**TASK INPUT:**
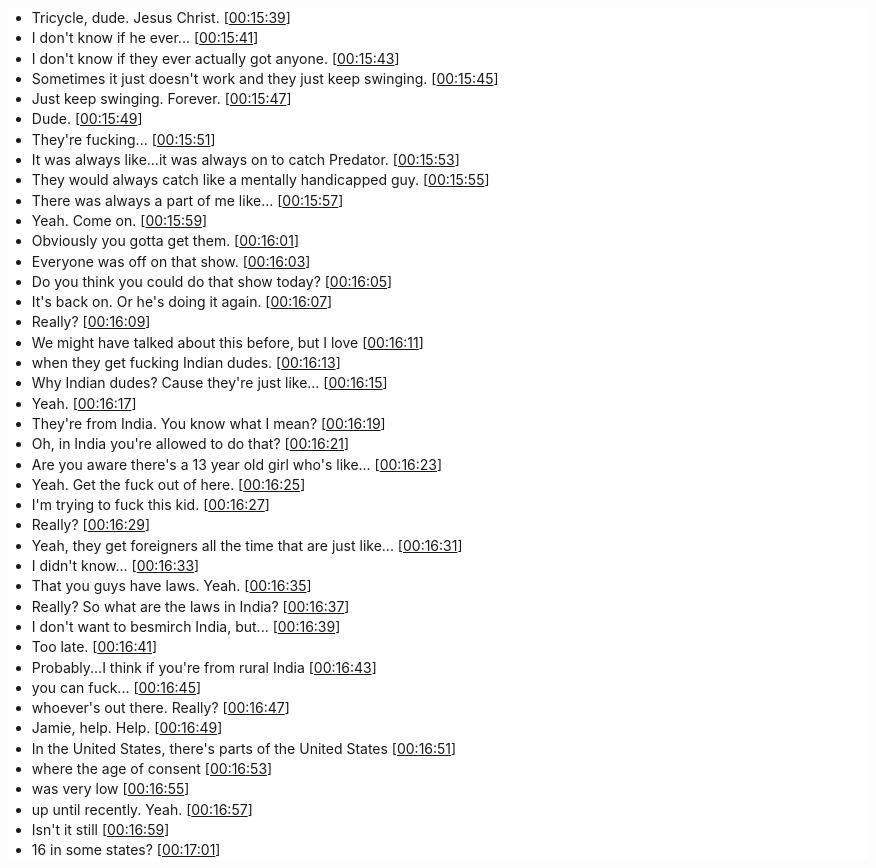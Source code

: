 *  Tricycle, dude. Jesus Christ. [[00:15:39](https://www.youtube.com/watch?v=zyEcoElh244&t=939.0s)]
*  I don't know if he ever... [[00:15:41](https://www.youtube.com/watch?v=zyEcoElh244&t=941.0s)]
*  I don't know if they ever actually got anyone. [[00:15:43](https://www.youtube.com/watch?v=zyEcoElh244&t=943.0s)]
*  Sometimes it just doesn't work and they just keep swinging. [[00:15:45](https://www.youtube.com/watch?v=zyEcoElh244&t=945.0s)]
*  Just keep swinging. Forever. [[00:15:47](https://www.youtube.com/watch?v=zyEcoElh244&t=947.0s)]
*  Dude. [[00:15:49](https://www.youtube.com/watch?v=zyEcoElh244&t=949.0s)]
*  They're fucking... [[00:15:51](https://www.youtube.com/watch?v=zyEcoElh244&t=951.0s)]
*  It was always like...it was always on to catch Predator. [[00:15:53](https://www.youtube.com/watch?v=zyEcoElh244&t=953.0s)]
*  They would always catch like a mentally handicapped guy. [[00:15:55](https://www.youtube.com/watch?v=zyEcoElh244&t=955.0s)]
*  There was always a part of me like... [[00:15:57](https://www.youtube.com/watch?v=zyEcoElh244&t=957.0s)]
*  Yeah. Come on. [[00:15:59](https://www.youtube.com/watch?v=zyEcoElh244&t=959.0s)]
*  Obviously you gotta get them. [[00:16:01](https://www.youtube.com/watch?v=zyEcoElh244&t=961.0s)]
*  Everyone was off on that show. [[00:16:03](https://www.youtube.com/watch?v=zyEcoElh244&t=963.0s)]
*  Do you think you could do that show today? [[00:16:05](https://www.youtube.com/watch?v=zyEcoElh244&t=965.0s)]
*  It's back on. Or he's doing it again. [[00:16:07](https://www.youtube.com/watch?v=zyEcoElh244&t=967.0s)]
*  Really? [[00:16:09](https://www.youtube.com/watch?v=zyEcoElh244&t=969.0s)]
*  We might have talked about this before, but I love [[00:16:11](https://www.youtube.com/watch?v=zyEcoElh244&t=971.0s)]
*  when they get fucking Indian dudes. [[00:16:13](https://www.youtube.com/watch?v=zyEcoElh244&t=973.0s)]
*  Why Indian dudes? Cause they're just like... [[00:16:15](https://www.youtube.com/watch?v=zyEcoElh244&t=975.0s)]
*  Yeah. [[00:16:17](https://www.youtube.com/watch?v=zyEcoElh244&t=977.0s)]
*  They're from India. You know what I mean? [[00:16:19](https://www.youtube.com/watch?v=zyEcoElh244&t=979.0s)]
*  Oh, in India you're allowed to do that? [[00:16:21](https://www.youtube.com/watch?v=zyEcoElh244&t=981.0s)]
*  Are you aware there's a 13 year old girl who's like... [[00:16:23](https://www.youtube.com/watch?v=zyEcoElh244&t=983.0s)]
*  Yeah. Get the fuck out of here. [[00:16:25](https://www.youtube.com/watch?v=zyEcoElh244&t=985.0s)]
*  I'm trying to fuck this kid. [[00:16:27](https://www.youtube.com/watch?v=zyEcoElh244&t=987.0s)]
*  Really? [[00:16:29](https://www.youtube.com/watch?v=zyEcoElh244&t=989.0s)]
*  Yeah, they get foreigners all the time that are just like... [[00:16:31](https://www.youtube.com/watch?v=zyEcoElh244&t=991.0s)]
*  I didn't know... [[00:16:33](https://www.youtube.com/watch?v=zyEcoElh244&t=993.0s)]
*  That you guys have laws. Yeah. [[00:16:35](https://www.youtube.com/watch?v=zyEcoElh244&t=995.0s)]
*  Really? So what are the laws in India? [[00:16:37](https://www.youtube.com/watch?v=zyEcoElh244&t=997.0s)]
*  I don't want to besmirch India, but... [[00:16:39](https://www.youtube.com/watch?v=zyEcoElh244&t=999.0s)]
*  Too late. [[00:16:41](https://www.youtube.com/watch?v=zyEcoElh244&t=1001.0s)]
*  Probably...I think if you're from rural India [[00:16:43](https://www.youtube.com/watch?v=zyEcoElh244&t=1003.0s)]
*  you can fuck... [[00:16:45](https://www.youtube.com/watch?v=zyEcoElh244&t=1005.0s)]
*  whoever's out there. Really? [[00:16:47](https://www.youtube.com/watch?v=zyEcoElh244&t=1007.0s)]
*  Jamie, help. Help. [[00:16:49](https://www.youtube.com/watch?v=zyEcoElh244&t=1009.0s)]
*  In the United States, there's parts of the United States [[00:16:51](https://www.youtube.com/watch?v=zyEcoElh244&t=1011.0s)]
*  where the age of consent [[00:16:53](https://www.youtube.com/watch?v=zyEcoElh244&t=1013.0s)]
*  was very low [[00:16:55](https://www.youtube.com/watch?v=zyEcoElh244&t=1015.0s)]
*  up until recently. Yeah. [[00:16:57](https://www.youtube.com/watch?v=zyEcoElh244&t=1017.0s)]
*  Isn't it still [[00:16:59](https://www.youtube.com/watch?v=zyEcoElh244&t=1019.0s)]
*  16 in some states? [[00:17:01](https://www.youtube.com/watch?v=zyEcoElh244&t=1021.0s)]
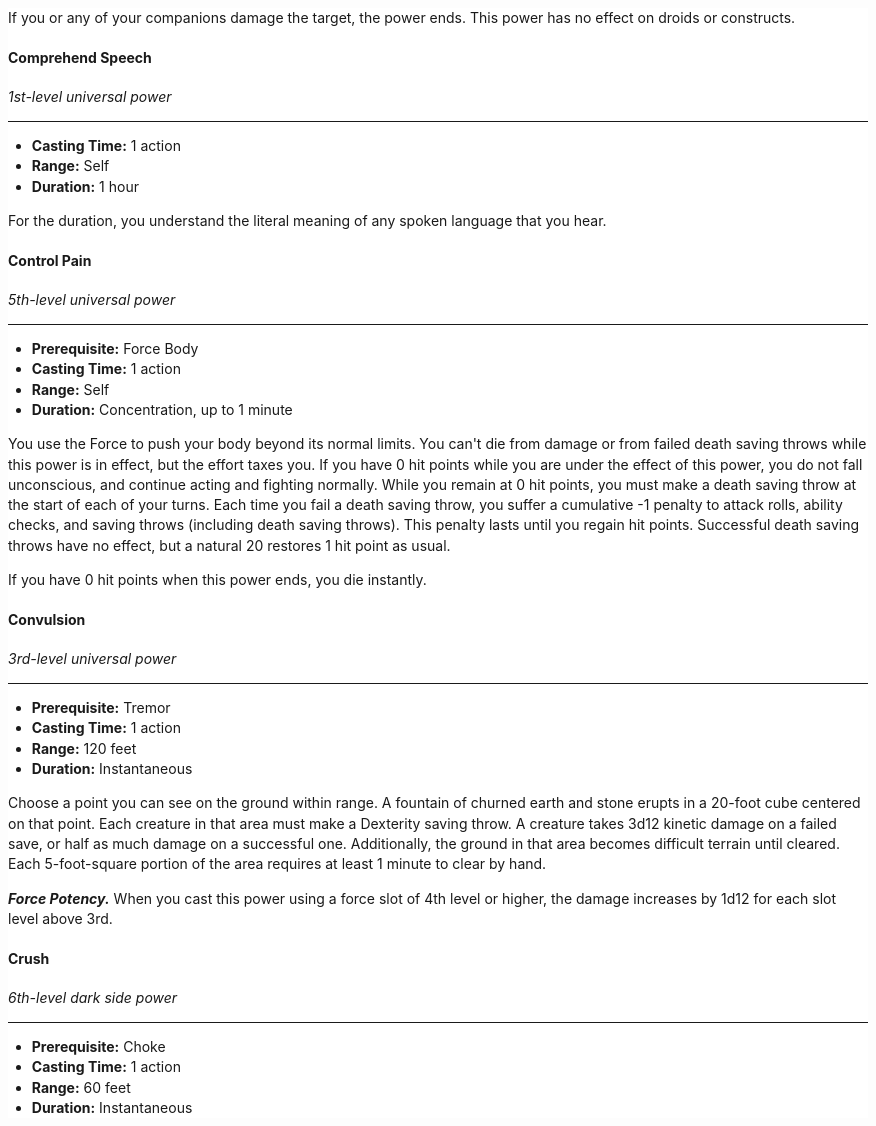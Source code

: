 If you or any of your companions damage the target, the power ends. This power has no effect on droids or constructs.

#### Comprehend Speech
_1st-level universal power_
___
- **Casting Time:** 1 action
- **Range:** Self
- **Duration:** 1 hour

For the duration, you understand the literal meaning of any spoken language that you hear.

#### Control Pain
_5th-level universal power_
___
- **Prerequisite:** Force Body
- **Casting Time:** 1 action
- **Range:** Self
- **Duration:** Concentration, up to 1 minute

You use the Force to push your body beyond its normal limits. You can't die from damage or from failed death saving throws while this power is in effect, but the effort taxes you. If you have 0 hit points while you are under the effect of this power, you do not fall unconscious, and continue acting and fighting normally. While you remain at 0 hit points, you must make a death saving throw at the start of each of your turns. Each time you fail a death saving throw, you suffer a cumulative -1 penalty to attack rolls, ability checks, and saving throws (including death saving throws). This penalty lasts until you regain hit points. Successful death saving throws have no effect, but a natural 20 restores 1 hit point as usual. 

If you have 0 hit points when this power ends, you die instantly.



#### Convulsion
_3rd-level universal power_
___
- **Prerequisite:** Tremor
- **Casting Time:** 1 action
- **Range:** 120 feet
- **Duration:** Instantaneous

Choose a point you can see on the ground within range. A fountain of churned earth and stone erupts in a 20-foot cube centered on that point. Each creature in that area must make a Dexterity saving throw. A creature takes 3d12 kinetic damage on a failed save, or half as much damage on a successful one. Additionally, the ground in that area becomes difficult terrain until cleared. Each 5-foot-square portion of the area requires at least 1 minute to clear by hand.

***Force Potency.*** When you cast this power using a force slot of 4th level or higher, the damage increases by 1d12 for each slot level above 3rd.

#### Crush
_6th-level dark side power_
___
- **Prerequisite:** Choke
- **Casting Time:** 1 action
- **Range:** 60 feet
- **Duration:** Instantaneous
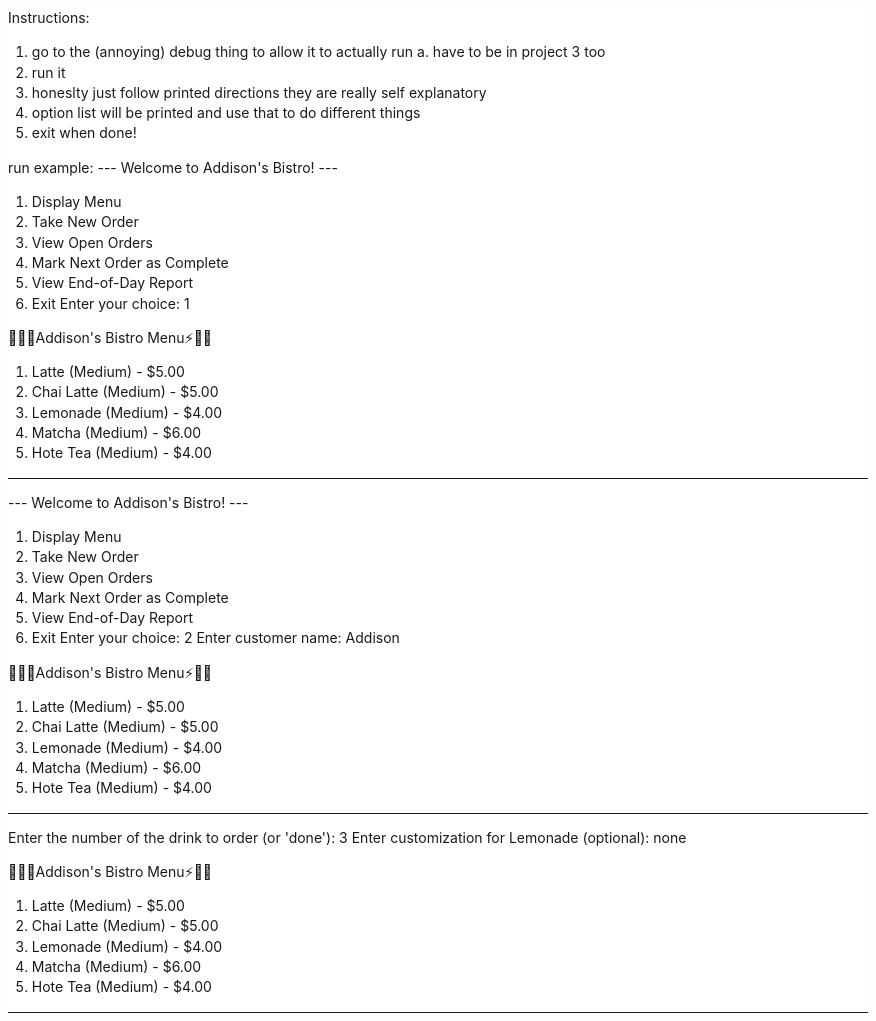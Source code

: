 
Instructions:
1. go to the (annoying) debug thing to allow it to actually run
    a. have to be in project 3 too
2. run it
3. honeslty just follow printed directions they are really self explanatory
4. option list will be printed and use that to do different things
5. exit when done!

run example:
--- Welcome to Addison's Bistro! ---
1. Display Menu
2. Take New Order
3. View Open Orders
4. Mark Next Order as Complete
5. View End-of-Day Report
6. Exit
Enter your choice: 1

 💫🪷🌞Addison's Bistro Menu⚡️🪼🫧
1. Latte (Medium) - $5.00
2. Chai Latte (Medium) - $5.00
3. Lemonade (Medium) - $4.00
4. Matcha (Medium) - $6.00
5. Hote Tea (Medium) - $4.00
-------------------


--- Welcome to Addison's Bistro! ---
1. Display Menu
2. Take New Order
3. View Open Orders
4. Mark Next Order as Complete
5. View End-of-Day Report
6. Exit
Enter your choice: 2
Enter customer name: Addison

 💫🪷🌞Addison's Bistro Menu⚡️🪼🫧
1. Latte (Medium) - $5.00
2. Chai Latte (Medium) - $5.00
3. Lemonade (Medium) - $4.00
4. Matcha (Medium) - $6.00
5. Hote Tea (Medium) - $4.00
-------------------

Enter the number of the drink to order (or 'done'): 3
Enter customization for Lemonade (optional): none

 💫🪷🌞Addison's Bistro Menu⚡️🪼🫧
1. Latte (Medium) - $5.00
2. Chai Latte (Medium) - $5.00
3. Lemonade (Medium) - $4.00
4. Matcha (Medium) - $6.00
5. Hote Tea (Medium) - $4.00
-------------------
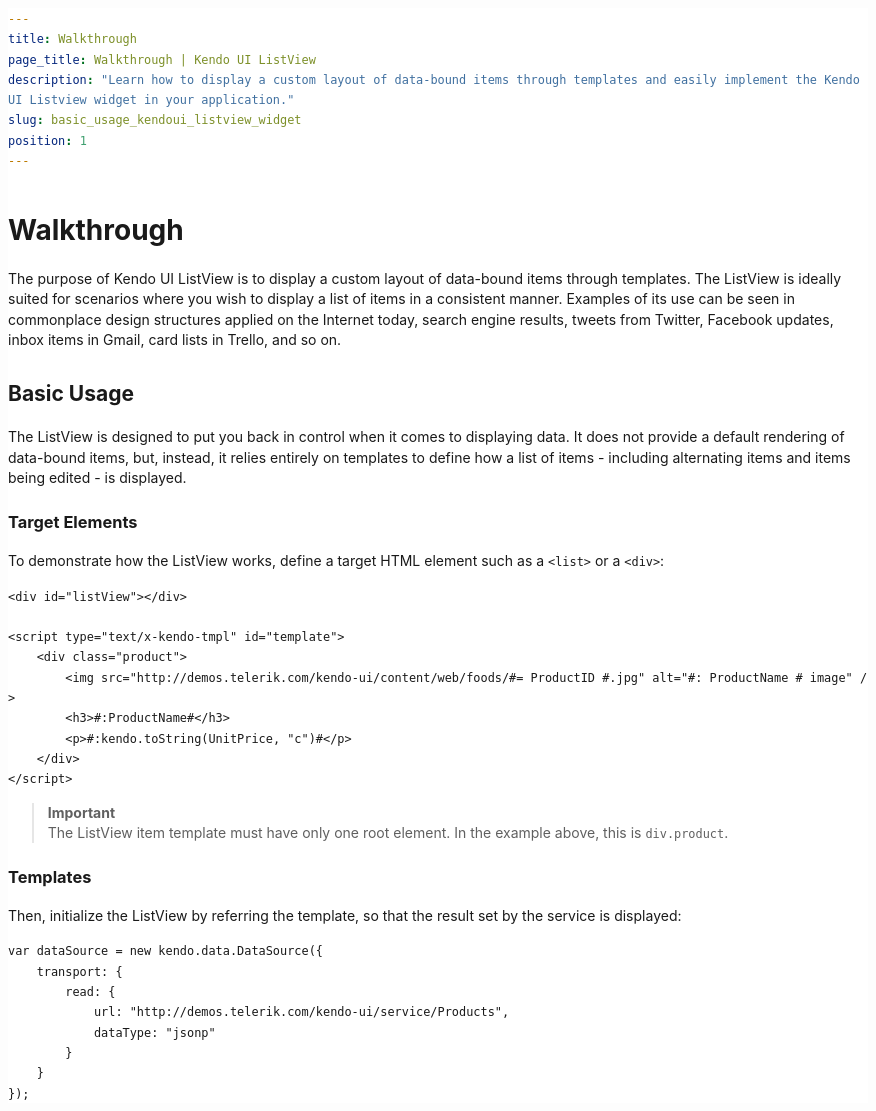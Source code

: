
 ```yaml
---
title: Walkthrough
page_title: Walkthrough | Kendo UI ListView
description: "Learn how to display a custom layout of data-bound items through templates and easily implement the Kendo UI Listview widget in your application."
slug: basic_usage_kendoui_listview_widget
position: 1
---
```


# Walkthrough

The purpose of Kendo UI ListView is to display a custom layout of data-bound items through templates. The ListView is ideally suited for scenarios where you wish to display a list of items in a consistent manner. Examples of its use can be seen in commonplace design structures applied on the Internet today, search engine results, tweets from Twitter, Facebook updates, inbox items in Gmail, card lists in Trello, and so on.

## Basic Usage

The ListView is designed to put you back in control when it comes to displaying data. It does not provide a default rendering of data-bound items, but, instead, it relies entirely on templates to define how a list of items - including alternating items and items being edited - is displayed.

### Target Elements

To demonstrate how the ListView works, define a target HTML element such as a `<list>` or a `<div>`:

    <div id="listView"></div>

    <script type="text/x-kendo-tmpl" id="template">
        <div class="product">
            <img src="http://demos.telerik.com/kendo-ui/content/web/foods/#= ProductID #.jpg" alt="#: ProductName # image" />
            <h3>#:ProductName#</h3>
            <p>#:kendo.toString(UnitPrice, "c")#</p>
        </div>
    </script>

> **Important**  
> The ListView item template must have only one root element. In the example above, this is `div.product`.

### Templates

Then, initialize the ListView by referring the template, so that the result set by the service is displayed:

    var dataSource = new kendo.data.DataSource({
        transport: {
            read: {
                url: "http://demos.telerik.com/kendo-ui/service/Products",
                dataType: "jsonp"
            }
        }
    });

**TASK TO COMPLETE:** The lines to write out are those from the first line of the listing above through the line bearing "Oh, in India", both included, copied exactly with pictures dropped.

**REPLY:**
Source code

: *  Tricycle, dude. Jesus Christ. [[00:15:39](https://www.youtube.com/watch?v=zyEcoElh244&t=939.0s)]
*  I don't know if he ever... [[00:15:41](https://www.youtube.com/watch?v=zyEcoElh244&t=941.0s)]
*  I don't know if they ever actually got anyone. [[00:15:43](https://www.youtube.com/watch?v=zyEcoElh244&t=943.0s)]
*  Sometimes it just doesn't work and they just keep swinging. [[00:15:45](https://www.youtube.com/watch?v=zyEcoElh244&t=945.0s)]
*  Just keep swinging. Forever. [[00:15:47](https://www.youtube.com/watch?v=zyEcoElh244&t=947.0s)]
*  Dude. [[00:15:49](https://www.youtube.com/watch?v=zyEcoElh244&t=949.0s)]
*  They're fucking... [[00:15:51](https://www.youtube.com/watch?v=zyEcoElh244&t=951.0s)]
*  It was always like...it was always on to catch Predator. [[00:15:53](https://www.youtube.com/watch?v=zyEcoElh244&t=953.0s)]
*  They would always catch like a mentally handicapped guy. [[00:15:55](https://www.youtube.com/watch?v=zyEcoElh244&t=955.0s)]
*  There was always a part of me like... [[00:15:57](https://www.youtube.com/watch?v=zyEcoElh244&t=957.0s)]
*  Yeah. Come on. [[00:15:59](https://www.youtube.com/watch?v=zyEcoElh244&t=959.0s)]
*  Obviously you gotta get them. [[00:16:01](https://www.youtube.com/watch?v=zyEcoElh244&t=961.0s)]
*  Everyone was off on that show. [[00:16:03](https://www.youtube.com/watch?v=zyEcoElh244&t=963.0s)]
*  Do you think you could do that show today? [[00:16:05](https://www.youtube.com/watch?v=zyEcoElh244&t=965.0s)]
*  It's back on. Or he's doing it again. [[00:16:07](https://www.youtube.com/watch?v=zyEcoElh244&t=967.0s)]
*  Really? [[00:16:09](https://www.youtube.com/watch?v=zyEcoElh244&t=969.0s)]
*  We might have talked about this before, but I love [[00:16:11](https://www.youtube.com/watch?v=zyEcoElh244&t=971.0s)]
*  when they get fucking Indian dudes. [[00:16:13](https://www.youtube.com/watch?v=zyEcoElh244&t=973.0s)]
*  Why Indian dudes? Cause they're just like... [[00:16:15](https://www.youtube.com/watch?v=zyEcoElh244&t=975.0s)]
*  Yeah. [[00:16:17](https://www.youtube.com/watch?v=zyEcoElh244&t=977.0s)]
*  They're from India. You know what I mean? [[00:16:19](https://www.youtube.com/watch?v=zyEcoElh244&t=979.0s)]
*  Oh, in India you're allowed to do that? [[00:16:21](https://www.youtube.com/watch?v=zyEcoElh244&t=981.0s)]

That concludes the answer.